You know what I’m really looking forward to? Izuku giving his first few autographs.

I reckon the very first person to ask for Izuku’s autograph will be Kouta. The little boy was the first to call Izuku “his hero” and he even wrote him something akin to fan mail (with an apology woven in).

So one day, when they meet again, Kouta offers Izuku a piece of paper and a pen and, bluntly as he is, all but demands, “I want your autograph!”

Izuku almost drops the offered items, eyes going wide. “Huh?! Me?!”

“Yeah!” Kouta shoves the items back into Izuku’s softened grip, grinning up at the young hero. “Heroes give autographs, right? And you’re the only hero I accept!”

Izuku is still in a daze, feeling completely out of it as he hesitates over the piece of paper, pen quivering slightly. It’s not like he has never thought about this possibility – as a child, he even practiced different signs for the day he would need it. But… that had been a childish dream. This here was real.
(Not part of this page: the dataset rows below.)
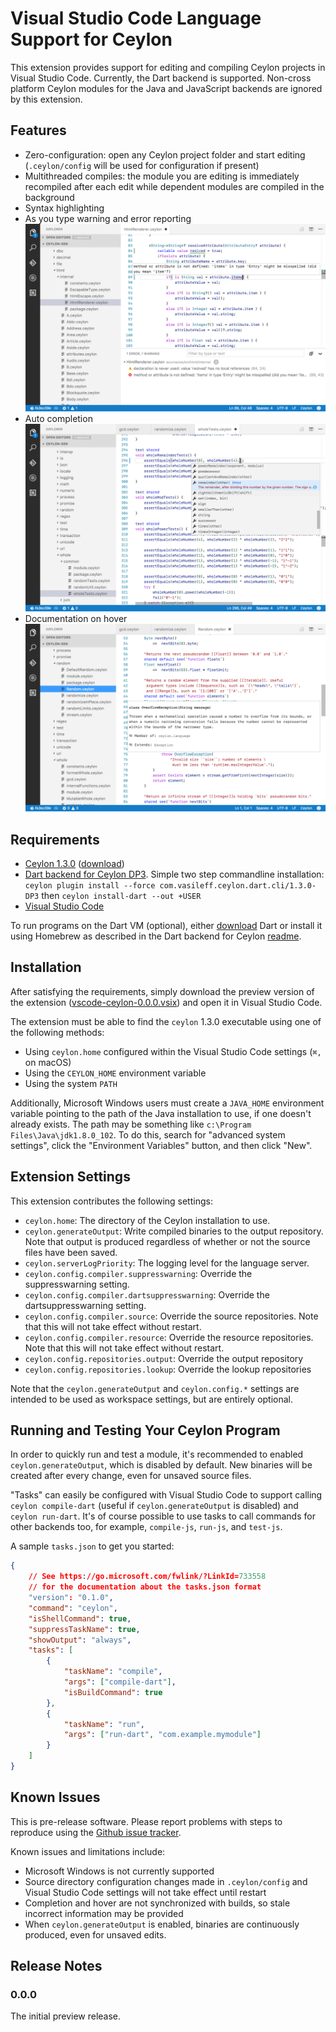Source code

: # Visual Studio Code Language Support for Ceylon

This extension provides support for editing and compiling Ceylon projects in Visual Studio
Code. Currently, the Dart backend is supported. Non-cross platform Ceylon modules for the
Java and JavaScript backends are ignored by this extension.

## Features

- Zero-configuration: open any Ceylon project folder and start editing (`.ceylon/config`
will be used for configuration if present)
- Multithreaded compiles: the module you are editing is immediately recompiled after each
edit while dependent modules are compiled in the background
- Syntax highlighting
- As you type warning and error reporting
![errors](images/screeshot-errors.png)
- Auto completion
![errors](images/screeshot-autocomplete.png)
- Documentation on hover
![hover](images/screeshot-hover.png)

## Requirements

- [Ceylon 1.3.0](https://ceylon-lang.org) ([download](https://ceylon-lang.org/download/))
- [Dart backend for Ceylon DP3](https://github.com/jvasileff/ceylon-dart).
  Simple two step commandline installation:
  `ceylon plugin install --force com.vasileff.ceylon.dart.cli/1.3.0-DP3`
  then `ceylon install-dart --out +USER`
- [Visual Studio Code](https://code.visualstudio.com/Download)

To run programs on the Dart VM (optional), either
[download](https://www.dartlang.org/downloads/) Dart or install it using
Homebrew as described in the Dart backend for Ceylon
[readme](https://github.com/jvasileff/ceylon-dart).

## Installation

After satisfying the requirements, simply download the preview version of the
extension
([vscode-ceylon-0.0.0.vsix](https://jvasileff.github.io/vscode-ceylon/vscode-ceylon-0.0.0.vsix))
and open it in Visual Studio Code.

The extension must be able to find the `ceylon` 1.3.0 executable using one of
the following methods:

- Using `ceylon.home` configured within the Visual Studio Code settings (`⌘,`
  on macOS)
- Using the `CEYLON_HOME` environment variable
- Using the system `PATH`

Additionally, Microsoft Windows users must create a `JAVA_HOME` environment variable
pointing to the path of the Java installation to use, if one doesn't already exists. The
path may be something like `c:\Program Files\Java\jdk1.8.0_102`. To do this, search for
"advanced system settings", click the "Environment Variables" button, and then click
"New".

## Extension Settings

This extension contributes the following settings:

* `ceylon.home`: The directory of the Ceylon installation to use.
* `ceylon.generateOutput`: Write compiled binaries to the output repository.
  Note that output is produced regardless of whether or not the source files
  have been saved.
* `ceylon.serverLogPriority`: The logging level for the language server.
* `ceylon.config.compiler.suppresswarning`: Override the suppresswarning
  setting.
* `ceylon.config.compiler.dartsuppresswarning`: Override the
  dartsuppresswarning setting.
* `ceylon.config.compiler.source`: Override the source repositories. Note that
  this will not take effect without restart.
* `ceylon.config.compiler.resource`: Override the resource repositories. Note
  that this will not take effect without restart.
* `ceylon.config.repositories.output`: Override the output repository
* `ceylon.config.repositories.lookup`: Override the lookup repositories

Note that the `ceylon.generateOutput` and `ceylon.config.*` settings are
intended to be used as workspace settings, but are entirely optional.

## Running and Testing Your Ceylon Program

In order to quickly run and test a module, it's recommended to enabled
`ceylon.generateOutput`, which is disabled by default. New binaries will be
created after every change, even for unsaved source files.

"Tasks" can easily be configured with Visual Studio Code to support calling
`ceylon compile-dart` (useful if `ceylon.generateOutput` is disabled) and
`ceylon run-dart`. It's of course possible to use tasks to call commands for other
backends too, for example, `compile-js`, `run-js`, and `test-js`.

A sample `tasks.json` to get you started:

```json
{
    // See https://go.microsoft.com/fwlink/?LinkId=733558
    // for the documentation about the tasks.json format
    "version": "0.1.0",
    "command": "ceylon",
    "isShellCommand": true,
    "suppressTaskName": true,
    "showOutput": "always",
    "tasks": [
        {
            "taskName": "compile",
            "args": ["compile-dart"],
            "isBuildCommand": true
        },
        {
            "taskName": "run",
            "args": ["run-dart", "com.example.mymodule"] 
        }
    ]
}
```

## Known Issues

This is pre-release software. Please report problems with steps to reproduce
using the [Github issue tracker](https://github.com/jvasileff/vscode-ceylon/issues).

Known issues and limitations include:

- Microsoft Windows is not currently supported
- Source directory configuration changes made in `.ceylon/config` and Visual
  Studio Code settings will not take effect until restart
- Completion and hover are not synchronized with builds, so stale incorrect
  information may be provided
- When `ceylon.generateOutput` is enabled, binaries are continuously produced,
  even for unsaved edits.

## Release Notes

### 0.0.0

The initial preview release.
It felt good, and weird, and surreal all at the same time.

He settles for a flourish sign, reading “Deku”. It’s not that good, it looks inexperienced and awkward, but Kouta seems happy enough about it, proudly showing off the autograph to anyone in sight. (“Just look, not touch, though!”)

Lost in thought, Izuku decides to ask the one person who will probably understand how he’s feeling right now, and he goes to look for his mentor.

“You don’t know how to feel about it,” Toshinori tilts his head at him as Izuku has finished his recounting, understanding palpable in the soft smile he gives the boy.

Izuku grimaces while he rubs the back of his head. “It’s just that… I always wanted to be a hero, yes, but before I met you… even after that… I always doubted that I could… become one? So when Kouta asked me for an autograph… I felt as if I had finally done it. And yet I wondered… if this is real?”

A thoughtful hum leaves Toshinori at that, and he leans back, taking in how Izuku fidgets and seems to wait for his answer.

Deciding that he found the best way to go about it, Toshinori digs through the papers strewn out over his desk until he finds a blank sheet of paper and a pen. Offering both to Izuku, he encourages the boy, “You know, that makes me realize – I don’t have your autograph yet.”

Izuku’s mouth falls open at that, gaping at his teacher, his idol, much like a fish would. It takes him a moment to realize that Toshinori is serious about this, and another moment that the man is still holding paper and pen out to him.

This time, when Izuku scribbles a wobbly autograph onto the paper, there are overwhelmed tears running down his cheek and dripping onto the paper next to the ink. Toshinori chuckles at him and ruffle his hair – and this time, Izuku can accept this amazing moment as reality.

(He almost regrets writing the autograph, though, since Toshinori insists to pin the autograph next to his workplace to a wall so that he always has it in his sights. That’s so embarrassing.)